The girls brought their roller skates and raced around the living area and courtyard of the first house we stayed in. The mornings weren’t busy for Steve and the girls, although I went for a run most days, and in the evenings we sometimes played the Uno game that was supplied. In the afternoons we mostly did some exploring.
In the whale and dolphin-watching cruise we joined, we got within about ten metres of a few whales, and a pod of dolphins played around the boat. The girls had such fun in the oversized speedboat crashing up and down the waves that they wanted to go again, and did with Steve a few days later on a bigger boat. For me, it wasn’t as good as the life-changing experience that Judith Lucy described, of swimming with whales in Western Australia in her podcast Overwhelmed and Dying, but it was nevertheless a rejuvenating and awe-inspiring experience.
Another experience that the girls had two bites of was gliding through the trees in flying foxes harnessed to ropes, which I also did with them the first time, and Steve both times. I didn’t want to let go thirty metres above the ground to launch myself towards another tree, but once I had done it once or twice, I thought it was fun too. The girls also did part of a loop walk of the Shoalhaven river and lush rainforest with me near there, and I explored other tucked away beaches in the area by myself some mornings, and the diverse, rich, large Booderee Botanic Gardens which contains meandering paths through a rainforest, around a lake, beside eucalypt lawns and past landscaped areas.
I listened to lots of podcasts during our holiday, including enjoying Julia Gillard’s series interviewing women leaders in many fields, A Podcast of one’s own.
Our start to the week in Kiama wasn’t auspicious: we couldn’t open the lock with the key and had to call a locksmith who lived an hour away, and it was already dark.
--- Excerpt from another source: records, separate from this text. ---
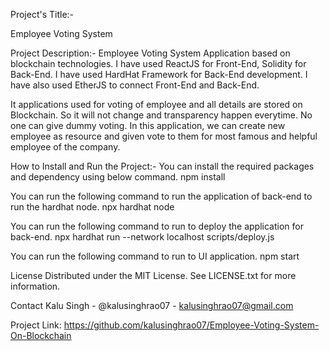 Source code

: Project's Title:-
 
 Employee Voting System
 
Project Description:-
 Employee Voting System Application based on blockchain technologies. I have used ReactJS for Front-End, Solidity for Back-End. I have used HardHat Framework for Back-End development. I have also used EtherJS to connect Front-End and Back-End. 

 It applications used for voting of employee and all details are stored on Blockchain. So it will not change and transparency happen everytime. No one can give dummy voting.
 In this application, we can create new employee as resource and given vote to them for most famous and helpful employee of the company.
 
How to Install and Run the Project:-
 You can install the required packages and dependency using below command.
 npm install
 
 You can run the following command to run the application of back-end to run the hardhat node.
 npx hardhat node
 
 You can run the following command to run to deploy the application for back-end.
 npx hardhat run --network localhost scripts/deploy.js
 
 You can run the following command to run to UI application.
 npm start
 
License
 Distributed under the MIT License. See LICENSE.txt for more information.
 
Contact
 Kalu Singh - @kalusinghrao07 - kalusinghrao07@gmail.com

 Project Link: https://github.com/kalusinghrao07/Employee-Voting-System-On-Blockchain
This house was old, draughty and poorly heated, but it had a view of the sea and was only a couple of blocks from it. It was built in a craft style from the 1960s, with a lot of exposed bricks and wood panelling. The kitchen window angled out to a view of the houses populating the nearby hills, and the bath was long and deep. I ventured out to drive to a nearby rainforest walk one day, and we all had a connecting lunch at a nearby winery that could have been in France. Steve and I also snuck out for lunch in a beachside café in Kiama one day when the girls wanted to stay home and read: I had a delicious salad of roast sweet potato, mixed lettuce, grain and cauliflower, well dressed, and Steve had a tall burger, also bursting with goodies.
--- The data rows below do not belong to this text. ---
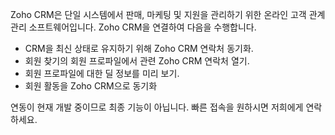 Zoho CRM은 단일 시스템에서 판매, 마케팅 및 지원을 관리하기 위한 온라인 고객 관계 관리 소프트웨어입니다. Zoho CRM을 연결하여 다음을 수행합니다.

- CRM을 최신 상태로 유지하기 위해 Zoho CRM 연락처 동기화.
- 회원 찾기의 회원 프로파일에서 관련 Zoho CRM 연락처 열기.
- 회원 프로파일에 대한 딜 정보를 미리 보기.
- 회원 활동을 Zoho CRM으로 동기화

연동이 현재 개발 중이므로 최종 기능이 아닙니다. 빠른 접속을 원하시면 저희에게 연락하세요. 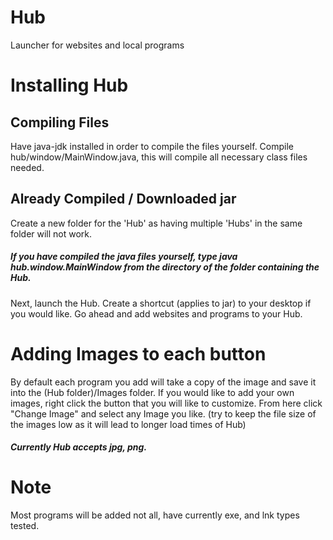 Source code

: # Hub
Launcher for websites and local programs

# Installing Hub
## Compiling Files
Have java-jdk installed in order to compile the files yourself. Compile hub/window/MainWindow.java, this will compile all necessary class files needed. 

## Already Compiled / Downloaded jar
Create a new folder for the 'Hub' as having multiple 'Hubs' in the same folder will not work. 
##### If you have compiled the java files yourself, type java hub.window.MainWindow from the directory of the folder containing the Hub.
Next, launch the Hub. Create a shortcut (applies to jar) to your desktop if you would like.
Go ahead and add websites and programs to your Hub.

# Adding Images to each button
By default each program you add will take a copy of the image and save it into the (Hub folder)/Images folder.
If you would like to add your own images, right click the button that you will like to customize. 
From here click "Change Image" and select any Image you like.
(try to keep the file size of the images low as it will lead to longer load times of Hub)
##### Currently Hub accepts jpg, png.

# Note
Most programs will be added not all, have currently exe, and lnk types tested.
The week after a holiday is hard, but I have got through it. We’ve booked a couple of extra days skiing in a few weeks’ time, to break up the weeks of work that stretch through the rest of winter and to do an activity that the girls love.
We all got to relax on this holiday, and Steve and I did things with the girls and practiced listening actively to them.
I have now got into the routine of reading Rhea a couple of short books at night. And I will order some more from the library for the girls and I to look forward to in our winter evenings.